Ha fatto scalpore, invece, il rifiuto di Tom Hanks all’uso della sua immagine a scopi pubblicitari. Nel suo caso una società di servizi odontoiatrici ha utilizzato, senza il suo permesso, il suo volto per una campagna pubblicitaria. Il protagonista di Forrest Gump non ha gradito e ha denunciato sui social di essere stato clonato a sua insaputa dall’intelligenza artificiale. «Attenzione. C’è un video in giro in cui, con una versione di me prodotta dall’intelligenza artificiale, viene usata per far pubblicità a un piano dentale. È tutto falso. Io non c’entro», ha dichiarato ai suoi 9,5 milioni di seguaci. Quasi una beffa, dal momento che nel 2004 Hanks recitò in Polar Express, il primo film d’animazione che, grazie alla tecnica della performance capture, di fatto aveva come protagonisti personaggi digitali con il volto di attori in carne e ossa. «Da allora questa capacità è cresciuta a livello esponenziale», osserva ora Hanks.

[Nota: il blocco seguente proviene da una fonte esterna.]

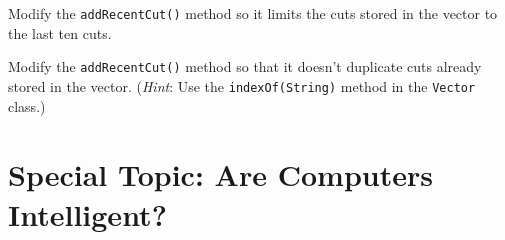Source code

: \label{self-study-exercises}
\begin{SSTUDY}

\item  Modify the {\tt addRecentCut()} method so it limits the cuts stored
in the vector to the last ten cuts.


\item  Modify the {\tt addRecentCut()} method so that it doesn't duplicate
cuts already stored in the vector. ({\it Hint}: Use the 
{\tt indexOf(String)} method in the {\tt Vector} class.)

\end{SSTUDY}

\section*{{\color{cyan}Special Topic:} Are Computers Intelligent?}

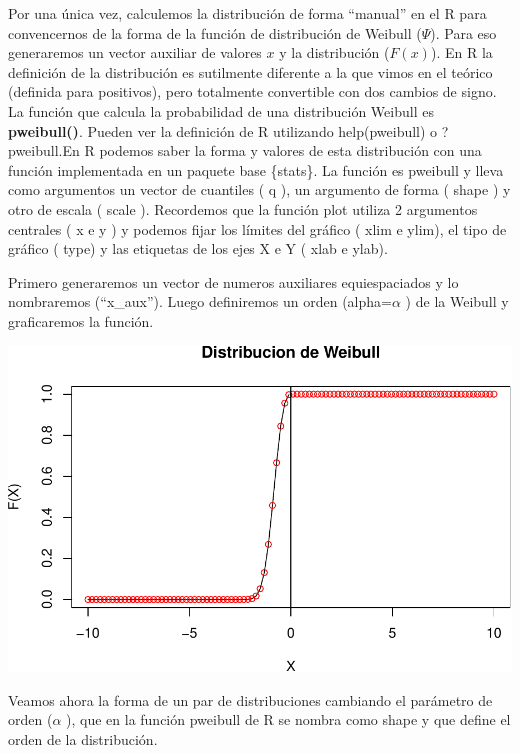 \documentclass[
  oneside]{book}
\begin{document}
Por una única vez, calculemos la distribución de forma ``manual'' en el
R para convencernos de la forma de la función de distribución de Weibull
(\(\Psi\)). Para eso generaremos un vector auxiliar de valores \(x\) y
la distribución (\(F(x)\)). En R la definición de la distribución es
sutilmente diferente a la que vimos en el teórico (definida para
positivos), pero totalmente convertible con dos cambios de signo. La
función que calcula la probabilidad de una distribución Weibull es
\textbf{pweibull()}. Pueden ver la definición de R utilizando
help(pweibull) o ?pweibull.En R podemos saber la forma y valores de esta
distribución con una función implementada en un paquete base \{stats\}.
La función es pweibull y lleva como argumentos un vector de cuantiles (
q ), un argumento de forma ( shape ) y otro de escala ( scale ).
Recordemos que la función plot utiliza 2 argumentos centrales ( x e y )
y podemos fijar los límites del gráfico ( xlim e ylim), el tipo de
gráfico ( type) y las etiquetas de los ejes X e Y ( xlab e ylab).

Primero generaremos un vector de numeros auxiliares equiespaciados y lo
nombraremos (``x\_aux''). Luego definiremos un orden (alpha=\(\alpha\) )
de la Weibull y graficaremos la función.

\includegraphics{extremales_files/figure-latex/unnamed-chunk-8-1.pdf}

Veamos ahora la forma de un par de distribuciones cambiando el parámetro
de orden (\(\alpha\) ), que en la función pweibull de R se nombra como
shape y que define el orden de la distribución.
\end{document}
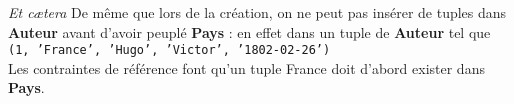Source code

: \documentclass[10pt]{beamer}
\begin{document}
\begin{frame}{\textit{Et c\ae tera}}
	De même que lors de la création, on ne peut pas insérer de tuples dans \textbf{Auteur} avant d'avoir peuplé \textbf{Pays} : en effet dans un tuple de \textbf{Auteur} tel que \\

    \texttt{(1, 'France', 'Hugo', 'Victor', '1802-02-26')}\\

    Les contraintes de référence font qu'un tuple \og France\fg{} doit d'abord exister dans \textbf{Pays}.
\end{frame}
\end{document}
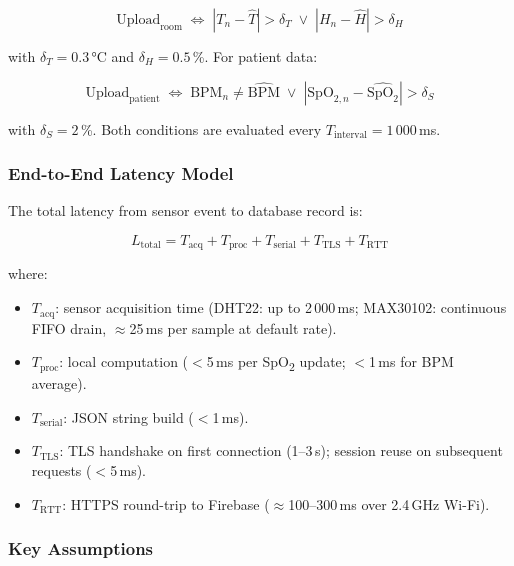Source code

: \begin{equation}
	\text{Upload}_{\text{room}} \;\Leftrightarrow\;
	\left| T_n - \hat{T} \right| > \delta_T \;\lor\;
	\left| H_n - \hat{H} \right| > \delta_H
	\label{eq:room_thresh}
\end{equation}

with $\delta_T = 0.3$\,°C and $\delta_H = 0.5$\,\%.
For patient data:

\begin{equation}
	\text{Upload}_{\text{patient}} \;\Leftrightarrow\;
	\text{BPM}_n \neq \hat{\text{BPM}} \;\lor\;
	\left| \text{SpO}_{2,n} - \widehat{\text{SpO}_2} \right| > \delta_S
	\label{eq:patient_thresh}
\end{equation}

with $\delta_S = 2$\,\%.
Both conditions are evaluated every $T_{\text{interval}} = 1\,000$\,ms.

\subsubsection{End-to-End Latency Model}

The total latency from sensor event to database record is:

\begin{equation}
	L_{\text{total}} = T_{\text{acq}} + T_{\text{proc}} + T_{\text{serial}} +
	T_{\text{TLS}} + T_{\text{RTT}}
	\label{eq:latency}
\end{equation}

where:
\begin{itemize}
	\item $T_{\text{acq}}$: sensor acquisition time (DHT22\cite{dht22_datasheet}: up to 2\,000\,ms;
	      MAX30102\cite{max30102_datasheet}: continuous FIFO drain, $\approx$25\,ms per sample at default rate).
	\item $T_{\text{proc}}$: local computation ($<$5\,ms per SpO\textsubscript{2}
	      update; $<$1\,ms for BPM average).
	\item $T_{\text{serial}}$: JSON string build ($<$1\,ms).
	\item $T_{\text{TLS}}$: TLS handshake on first connection (1--3\,s);
	      session reuse on subsequent requests ($<$5\,ms).
	\item $T_{\text{RTT}}$: HTTPS round-trip to Firebase\cite{firebase_rtdb}
	      ($\approx$100--300\,ms over 2.4\,GHz Wi-Fi).
\end{itemize}

\subsubsection{Key Assumptions}

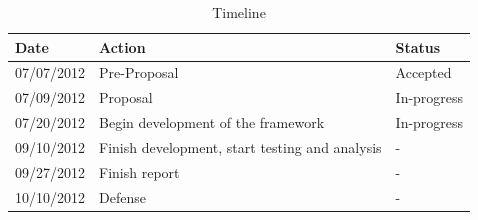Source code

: \begin{table}[h]
\centering
\begin{tabular}{|l|l|l|}
\hline
Date & Action & Status\\
\hline
07/07/2012 & Pre-Proposal & Accepted\\
07/09/2012 & Proposal & In-progress\\
07/20/2012 & Begin development of the framework & In-progress\\
09/10/2012 & Finish development, start testing and analysis & - \\
09/27/2012 & Finish report & - \\
10/10/2012 & Defense & - \\
\hline
\end{tabular}
\caption{Timeline}
\label{tab:template}
\end{table}



\singlespacing




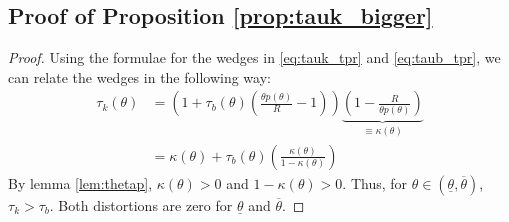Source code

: \documentclass[11pt]{article}
\begin{document}
\subsection*{Proof of Proposition \ref{prop:tauk_bigger}}
\begin{proof}
    Using the formulae for the wedges in \eqref{eq:tauk_tpr} and \eqref{eq:taub_tpr}, we can relate the wedges in the following way: 
    \begin{align*}
        \tau_{k}\left(\theta\right)&=\left(1+\tau_{b}\left(\theta\right)\left(\frac{\theta p\left(\theta\right)}{R}-1\right)\right)\underbrace{\left(1-\frac{R}{\theta p\left(\theta\right)}\right)}_{\equiv\kappa\left(\theta\right)}\\&=\kappa\left(\theta\right)+\tau_{b}\left(\theta\right)\left(\frac{\kappa\left(\theta\right)}{1-\kappa\left(\theta\right)}\right)
    \end{align*}
    By lemma \ref{lem:thetap}, \( \kappa(\theta)>0 \) and \( 1-\kappa(\theta)>0 \). Thus, for \( \theta\in\left(\underline{\theta},\overline{\theta}\right) \), \( \tau_{k}>\tau_{b} \). Both distortions are zero for \( \underline{\theta} \) and \( \overline{\theta} \). 
\end{proof}
\end{document}
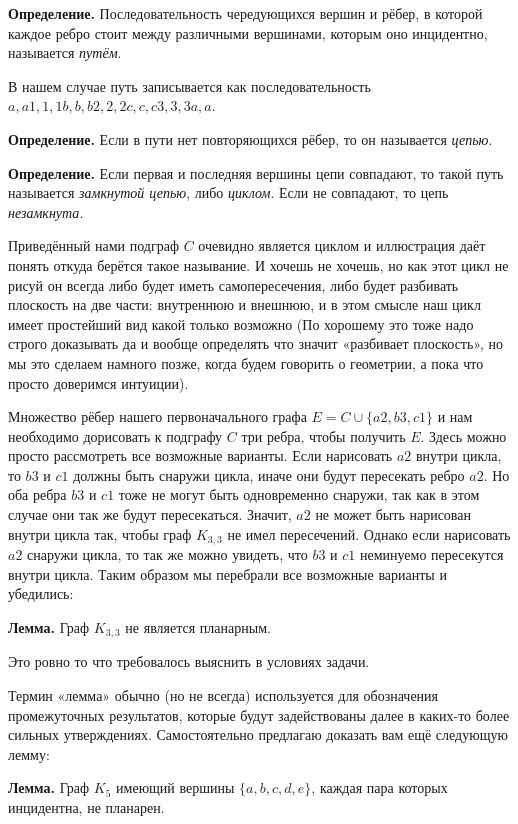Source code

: {\bfseries Определение.} Последовательность чередующихся вершин и рёбер, в которой каждое ребро стоит между различными вершинами, которым оно инцидентно, называется {\slshape путём}.

В нашем случае путь записывается как последовательность $a, a1, 1, 1b, b, b2, 2, 2c, c, c3, 3, 3a, a$.

{\bfseries Определение.} Если в пути нет повторяющихся рёбер, то он называется {\slshape цепью}.

{\bfseries Определение.} Если первая и последняя вершины цепи совпадают, то такой путь называется {\slshape замкнутой цепью}, либо {\slshape циклом}. Если не совпадают, то цепь {\slshape незамкнута}.

Приведённый нами подграф $C$ очевидно является циклом и иллюстрация даёт понять откуда берётся такое называние. И хочешь не хочешь, но как этот цикл не рисуй он всегда либо будет иметь самопересечения, либо будет разбивать плоскость на две части: внутреннюю и внешнюю, и в этом смысле наш цикл имеет простейший вид какой только возможно (По хорошему это тоже надо строго доказывать да и вообще определять что значит «разбивает плоскость», но мы это сделаем намного позже, когда будем говорить о геометрии, а пока что просто доверимся интуиции).

Множество рёбер нашего первоначального графа $E = C \cup \{a2, b3, c1\}$ и нам необходимо дорисовать к подграфу $C$ три ребра, чтобы получить $E$. Здесь можно просто рассмотреть все возможные варианты. Если нарисовать $a2$ внутри цикла, то $b3$ и $c 1$ должны быть снаружи цикла, иначе они будут пересекать ребро $a2$. Но оба ребра $b3$ и $c 1$ тоже не могут быть одновременно снаружи, так как в этом случае они так же будут пересекаться. Значит, $a2$ не может быть нарисован внутри цикла так, чтобы граф $K_{3, 3}$ не имел пересечений. Однако если нарисовать $a2$ снаружи цикла, то так же можно увидеть, что $b3$ и $c 1$ неминуемо пересекутся внутри цикла. Таким образом мы перебрали все возможные варианты и убедились:

{\bfseries Лемма.} Граф $K_{3, 3}$ не является планарным.

Это ровно то что требовалось выяснить в условиях задачи.

Термин «лемма» обычно (но не всегда) используется для обозначения промежуточных результатов, которые будут задействованы далее в каких-то более сильных утверждениях. Самостоятельно предлагаю доказать вам ещё следующую лемму:

{\bfseries Лемма.} Граф $K_5$ имеющий вершины $\{a, b, c, d, e\}$, каждая пара которых инцидентна, не планарен.

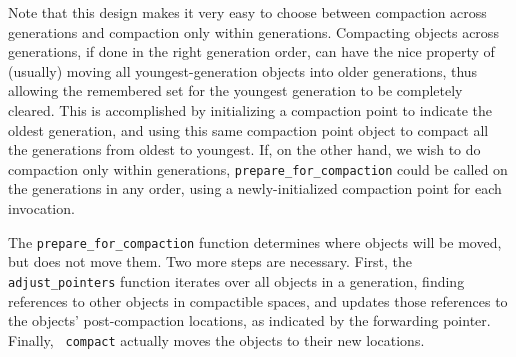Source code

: \documentclass{article}
\begin{document}
Note that this design makes it very easy to choose between compaction
across generations and compaction only within generations.  Compacting
objects across generations, if done in the right generation order, can
have the nice property of (usually) moving all youngest-generation objects
into older generations, thus allowing the remembered set for the
youngest generation to be completely cleared.  This is accomplished by
initializing a compaction point to indicate the oldest generation, and
using this same compaction point object to compact all the generations
from oldest to youngest.  If, on the other hand, we wish to do
compaction only within generations, {\tt prepare\_for\_compaction} could
be called on the generations in any order, using a newly-initialized
compaction point for each invocation.

The {\tt prepare\_for\_compaction} function determines where objects
will be moved, but does not move them.  Two more steps are
necessary.  First, the {\tt adjust\_pointers} function iterates over all objects in
a generation, finding references to other objects in compactible spaces,
and updates those references to the objects' post-compaction
locations, as indicated by the forwarding pointer.    Finally, {\tt
compact} actually moves the objects to their new locations.

\end{document}

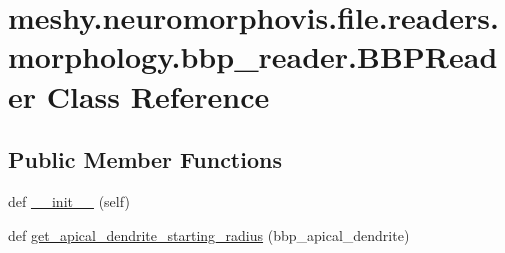 \hypertarget{classmeshy_1_1neuromorphovis_1_1file_1_1readers_1_1morphology_1_1bbp__reader_1_1BBPReader}{}\section{meshy.\+neuromorphovis.\+file.\+readers.\+morphology.\+bbp\+\_\+reader.\+B\+B\+P\+Reader Class Reference}
\label{classmeshy_1_1neuromorphovis_1_1file_1_1readers_1_1morphology_1_1bbp__reader_1_1BBPReader}


 


\subsection*{Public Member Functions}
\begin{DoxyCompactItemize}
\item 
def \hyperlink{classmeshy_1_1neuromorphovis_1_1file_1_1readers_1_1morphology_1_1bbp__reader_1_1BBPReader_a1b19ac4996e04448522b34823155e20a}{\+\_\+\+\_\+init\+\_\+\+\_\+} (self)
\item 
def \hyperlink{classmeshy_1_1neuromorphovis_1_1file_1_1readers_1_1morphology_1_1bbp__reader_1_1BBPReader_a08f5846e432b02df4d878b01e05b6e4c}{get\+\_\+apical\+\_\+dendrite\+\_\+starting\+\_\+radius} (bbp\+\_\+apical\+\_\+dendrite)
\end{DoxyCompactItemize}
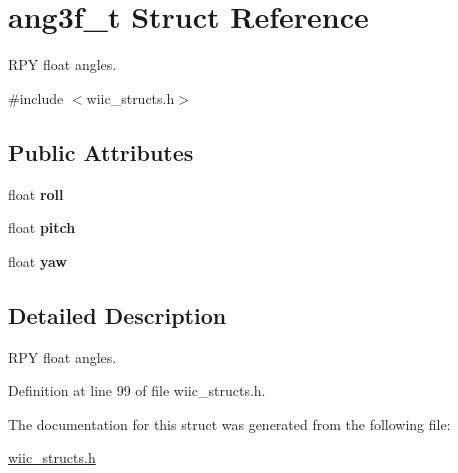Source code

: \hypertarget{structang3f__t}{\section{ang3f\-\_\-t \-Struct \-Reference}
\label{structang3f__t}
}


\-R\-P\-Y float angles.  




{\ttfamily \#include $<$wiic\-\_\-structs.\-h$>$}

\subsection*{\-Public \-Attributes}
\begin{DoxyCompactItemize}
\item 
\hypertarget{structang3f__t_ae20d5612a396169a552d5cf1331ff44e}{float {\bfseries roll}}\label{structang3f__t_ae20d5612a396169a552d5cf1331ff44e}

\item 
\hypertarget{structang3f__t_a6b502912c6e6310980794a6659d1bb60}{float {\bfseries pitch}}\label{structang3f__t_a6b502912c6e6310980794a6659d1bb60}

\item 
\hypertarget{structang3f__t_a4aaa40b1ad6ca3477e92a40eab30f18f}{float {\bfseries yaw}}\label{structang3f__t_a4aaa40b1ad6ca3477e92a40eab30f18f}

\end{DoxyCompactItemize}


\subsection{\-Detailed \-Description}
\-R\-P\-Y float angles. 

\-Definition at line 99 of file wiic\-\_\-structs.\-h.



\-The documentation for this struct was generated from the following file\-:\begin{DoxyCompactItemize}
\item 
\hyperlink{wiic__structs_8h}{wiic\-\_\-structs.\-h}\end{DoxyCompactItemize}
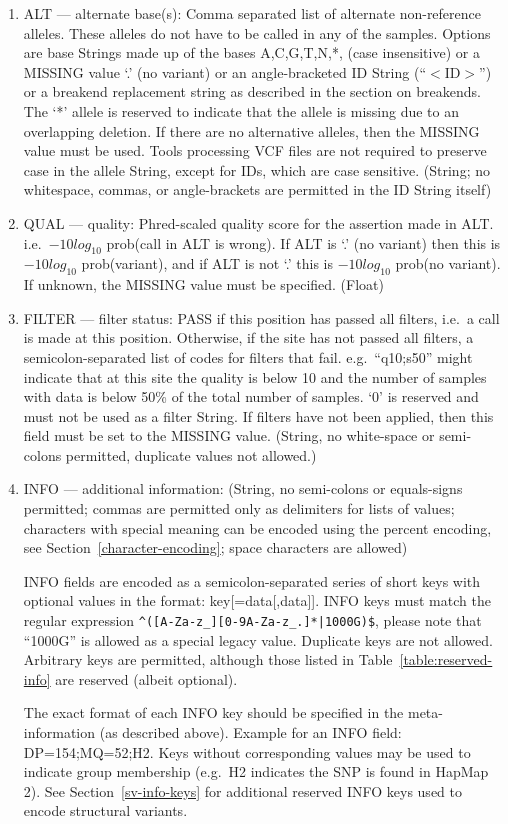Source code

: \documentclass[8pt]{article}
\begin{document}
\begin{enumerate}
  \item ALT --- alternate base(s): Comma separated list of alternate non-reference alleles.
  These alleles do not have to be called in any of the samples.
  Options are base Strings made up of the bases A,C,G,T,N,*, (case insensitive) or a MISSING value `.' (no variant) or an angle-bracketed ID String (``$<$ID$>$'') or a breakend replacement string as described in the section on breakends.
  The `*' allele is reserved to indicate that the allele is missing due to an overlapping deletion.
  If there are no alternative alleles, then the MISSING value must be used.
  Tools processing VCF files are not required to preserve case in the allele String, except for IDs, which are case sensitive.
  (String; no whitespace, commas, or angle-brackets are permitted in the ID String itself)
  \item QUAL --- quality: Phred-scaled quality score for the assertion made in ALT. i.e.\ $-10log_{10}$ prob(call in ALT is wrong).
  If ALT is `.' (no variant) then this is $-10log_{10}$ prob(variant), and if ALT is not `.' this is $-10log_{10}$ prob(no variant).
  If unknown, the MISSING value must be specified. (Float)
  \item FILTER --- filter status: PASS if this position has passed all filters, i.e.\ a call is made at this position.
  Otherwise, if the site has not passed all filters, a semicolon-separated list of codes for filters that fail. e.g.\ ``q10;s50'' might indicate that at this site the quality is below 10 and the number of samples with data is below 50\% of the total number of samples.
  `0' is reserved and must not be used as a filter String.
  If filters have not been applied, then this field must be set to the MISSING value.
  (String, no white-space or semi-colons permitted, duplicate values not allowed.)
  \item INFO --- additional information: (String, no semi-colons or equals-signs permitted; commas are permitted only as delimiters for lists of values; characters with special meaning can be encoded using the percent encoding, see Section~\ref{character-encoding}; space characters are allowed)

  INFO fields are encoded as a semicolon-separated series of short keys with optional values in the format: key[=data[,data]].
  INFO keys must match the regular expression \texttt{\^{}([A-Za-z\_][0-9A-Za-z\_.]*|1000G)\$}, please note that ``1000G'' is allowed as a special legacy value.
  Duplicate keys are not allowed.
  Arbitrary keys are permitted, although those listed in Table~\ref{table:reserved-info} are reserved (albeit optional).

  The exact format of each INFO key should be specified in the meta-information (as described above).
  Example for an INFO field: DP=154;MQ=52;H2.
  Keys without corresponding values may be used to indicate group membership (e.g.\ H2 indicates the SNP is found in HapMap 2).
  See Section~\ref{sv-info-keys} for additional reserved INFO keys used to encode structural variants.
\end{enumerate}
\end{document}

Un fenomeno che riguarda sempre più adulti

Se si parla di social, web e mondo degli influencer si è propensi a pensare che il target sia costituito solo da giovanissimi, ma non è così: «Certe esigenze di identificazione non sono solo dei teenagers, o non più, purtroppo. Ci sono anche molti adulti che stanno andando in questa direzione, cioè trovano appagamento e compensazione nel web, che si tratti di social network o di siti di appuntamenti online», spiega Magnante, che però avverte: «C’è il rischio di confondere i due piani, quello della vita reale da quello della vita virtuale, con la conseguenza che, anche quando ci si rende conto che nel mondo virtuale c’è molta finzione, la si ignora volutamente e si cerca di non vederla».